:: AIM OF THE TASK ::
Quote the whole listing verbatim.

_ _ _ _ _ _ _

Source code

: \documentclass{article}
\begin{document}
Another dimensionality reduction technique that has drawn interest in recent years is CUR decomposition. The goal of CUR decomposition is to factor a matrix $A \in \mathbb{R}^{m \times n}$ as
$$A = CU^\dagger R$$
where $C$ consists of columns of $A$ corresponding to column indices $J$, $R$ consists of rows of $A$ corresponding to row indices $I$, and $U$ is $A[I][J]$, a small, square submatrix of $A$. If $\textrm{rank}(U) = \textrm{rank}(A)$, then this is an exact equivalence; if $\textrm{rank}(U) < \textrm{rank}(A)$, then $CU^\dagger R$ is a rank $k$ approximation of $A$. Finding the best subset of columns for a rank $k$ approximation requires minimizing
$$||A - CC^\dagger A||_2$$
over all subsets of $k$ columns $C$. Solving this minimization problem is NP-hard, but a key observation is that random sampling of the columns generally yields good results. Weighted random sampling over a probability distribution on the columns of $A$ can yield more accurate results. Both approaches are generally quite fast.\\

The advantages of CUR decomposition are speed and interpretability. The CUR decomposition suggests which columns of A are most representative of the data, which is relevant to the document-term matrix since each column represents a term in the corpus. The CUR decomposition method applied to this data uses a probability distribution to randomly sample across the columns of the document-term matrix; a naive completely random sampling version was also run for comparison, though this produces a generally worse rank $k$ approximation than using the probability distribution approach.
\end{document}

_ _ _ _ _ _ _

:: RESULT FOR THIS TASK ::
Source code

: \documentclass{article}
\begin{document}
Another dimensionality reduction technique that has drawn interest in recent years is CUR decomposition. The goal of CUR decomposition is to factor a matrix $A \in \mathbb{R}^{m \times n}$ as
$$A = CU^\dagger R$$
where $C$ consists of columns of $A$ corresponding to column indices $J$, $R$ consists of rows of $A$ corresponding to row indices $I$, and $U$ is $A[I][J]$, a small, square submatrix of $A$. If $\textrm{rank}(U) = \textrm{rank}(A)$, then this is an exact equivalence; if $\textrm{rank}(U) < \textrm{rank}(A)$, then $CU^\dagger R$ is a rank $k$ approximation of $A$. Finding the best subset of columns for a rank $k$ approximation requires minimizing
$$||A - CC^\dagger A||_2$$
over all subsets of $k$ columns $C$. Solving this minimization problem is NP-hard, but a key observation is that random sampling of the columns generally yields good results. Weighted random sampling over a probability distribution on the columns of $A$ can yield more accurate results. Both approaches are generally quite fast.\\

The advantages of CUR decomposition are speed and interpretability. The CUR decomposition suggests which columns of A are most representative of the data, which is relevant to the document-term matrix since each column represents a term in the corpus. The CUR decomposition method applied to this data uses a probability distribution to randomly sample across the columns of the document-term matrix; a naive completely random sampling version was also run for comparison, though this produces a generally worse rank $k$ approximation than using the probability distribution approach.
\end{document}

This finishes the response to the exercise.